The optimists — and I’ve been writing from that camp for a while — keep saying “evolve, adapt, the role changes.” And that’s true. But it sidesteps the question of what happens to the people who can’t evolve. Or won’t. Or who were never operating at the level we assumed. Over 40% of junior developers now admit to deploying AI-generated code they don’t fully understand. That’s the routing layer running on autopilot with a worse driver.

The skeptics see the compression coming and say “good — the pool was inflated.” But that flattens a lot of real skill into one dismissive category. The developer who can’t explain their code and the developer who can but didn’t bother are not the same person.

There’s also the inconvenient fact that AI-generated code contains 1.7x more major issues and nearly 3x the security vulnerabilities compared to human-written code. If the routing layer was always fragile, the new supplier isn’t exactly more reliable.

We’re not swapping the source of intelligence.
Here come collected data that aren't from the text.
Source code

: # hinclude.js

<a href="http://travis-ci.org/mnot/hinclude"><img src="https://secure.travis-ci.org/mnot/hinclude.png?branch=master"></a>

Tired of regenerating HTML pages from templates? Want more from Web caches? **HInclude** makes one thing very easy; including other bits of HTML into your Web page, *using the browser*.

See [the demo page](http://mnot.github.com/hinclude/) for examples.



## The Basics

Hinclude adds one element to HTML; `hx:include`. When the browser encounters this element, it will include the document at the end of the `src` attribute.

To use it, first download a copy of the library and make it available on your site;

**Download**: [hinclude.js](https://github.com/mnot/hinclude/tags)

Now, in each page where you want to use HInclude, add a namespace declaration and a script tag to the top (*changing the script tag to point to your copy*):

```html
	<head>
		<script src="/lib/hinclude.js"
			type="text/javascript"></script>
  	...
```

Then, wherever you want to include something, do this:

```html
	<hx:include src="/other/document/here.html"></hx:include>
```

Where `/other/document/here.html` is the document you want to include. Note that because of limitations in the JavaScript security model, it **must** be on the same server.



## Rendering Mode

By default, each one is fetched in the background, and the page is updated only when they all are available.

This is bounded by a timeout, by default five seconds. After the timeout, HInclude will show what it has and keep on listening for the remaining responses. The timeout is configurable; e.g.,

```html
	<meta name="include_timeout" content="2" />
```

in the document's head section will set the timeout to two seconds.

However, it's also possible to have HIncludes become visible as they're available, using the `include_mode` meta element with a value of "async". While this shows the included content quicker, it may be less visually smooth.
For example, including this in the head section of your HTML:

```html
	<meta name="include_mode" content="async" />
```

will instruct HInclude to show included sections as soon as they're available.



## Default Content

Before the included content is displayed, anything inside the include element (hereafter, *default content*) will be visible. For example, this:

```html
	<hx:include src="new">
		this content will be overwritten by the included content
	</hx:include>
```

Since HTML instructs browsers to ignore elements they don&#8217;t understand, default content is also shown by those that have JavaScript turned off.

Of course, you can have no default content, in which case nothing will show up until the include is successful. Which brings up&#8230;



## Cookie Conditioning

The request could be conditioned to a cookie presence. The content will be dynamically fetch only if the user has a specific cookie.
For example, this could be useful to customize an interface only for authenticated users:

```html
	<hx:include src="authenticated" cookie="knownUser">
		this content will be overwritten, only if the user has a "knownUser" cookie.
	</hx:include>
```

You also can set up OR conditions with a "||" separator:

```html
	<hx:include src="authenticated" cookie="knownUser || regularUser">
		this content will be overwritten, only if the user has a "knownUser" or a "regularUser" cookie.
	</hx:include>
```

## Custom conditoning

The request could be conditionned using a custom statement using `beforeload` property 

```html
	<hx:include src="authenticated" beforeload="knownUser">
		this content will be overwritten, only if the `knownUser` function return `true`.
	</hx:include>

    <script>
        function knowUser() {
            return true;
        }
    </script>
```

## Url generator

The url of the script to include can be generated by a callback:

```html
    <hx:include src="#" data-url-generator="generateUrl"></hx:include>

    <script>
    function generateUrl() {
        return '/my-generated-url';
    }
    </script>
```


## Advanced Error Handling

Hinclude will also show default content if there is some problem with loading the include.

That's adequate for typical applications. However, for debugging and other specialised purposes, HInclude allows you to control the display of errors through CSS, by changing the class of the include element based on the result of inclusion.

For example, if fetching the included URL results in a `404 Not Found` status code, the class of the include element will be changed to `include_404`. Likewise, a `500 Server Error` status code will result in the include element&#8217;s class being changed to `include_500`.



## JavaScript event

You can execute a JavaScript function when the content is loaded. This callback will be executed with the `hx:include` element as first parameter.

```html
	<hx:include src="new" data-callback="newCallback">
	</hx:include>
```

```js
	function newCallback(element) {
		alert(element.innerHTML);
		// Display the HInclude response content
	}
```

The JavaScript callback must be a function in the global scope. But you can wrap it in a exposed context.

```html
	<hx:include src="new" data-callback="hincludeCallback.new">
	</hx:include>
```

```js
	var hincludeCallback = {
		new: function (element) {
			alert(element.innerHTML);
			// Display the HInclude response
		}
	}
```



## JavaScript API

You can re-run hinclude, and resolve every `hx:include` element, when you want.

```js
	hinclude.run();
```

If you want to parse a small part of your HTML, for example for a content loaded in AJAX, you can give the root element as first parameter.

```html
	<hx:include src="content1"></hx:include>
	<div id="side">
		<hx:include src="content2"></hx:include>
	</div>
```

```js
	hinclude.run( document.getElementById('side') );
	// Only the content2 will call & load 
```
We’re finally being forced to ask who had it in the first place.

What I Keep Coming Back To

I’ve written before about the entry-level developer evolving, about needing problem solvers instead of coders, about cognitive atrophy from tool dependency. All of those posts leaned toward the optimistic read — the role changes, the skills shift, the capable adapt.

This argument challenges that framing. Not by saying AI replaces everyone. By saying the “everyone” we were protecting was never as strong as we pretended.

I watched this play out firsthand at Accenture. The consultancy is cutting people it can’t reskill on AI while doubling the headcount of people it can. Same org. Same P&L. The bet is explicit: the middle compresses, the edges sharpen. If you’re in the routing layer and you can’t move up, you’re moving out.

What I do know: I’ve worked with developers who could reason through a system cold — no Stack Overflow, no LLM, just first principles and a whiteboard. They exist. They’re not going anywhere.

I’ve also worked with developers who’d be stuck for hours without internet access.

Both groups had the same title. The same salary range. The same seat at the table.

Maybe the real disruption isn’t that AI replaces developers. Maybe it’s that AI makes it impossible to hide.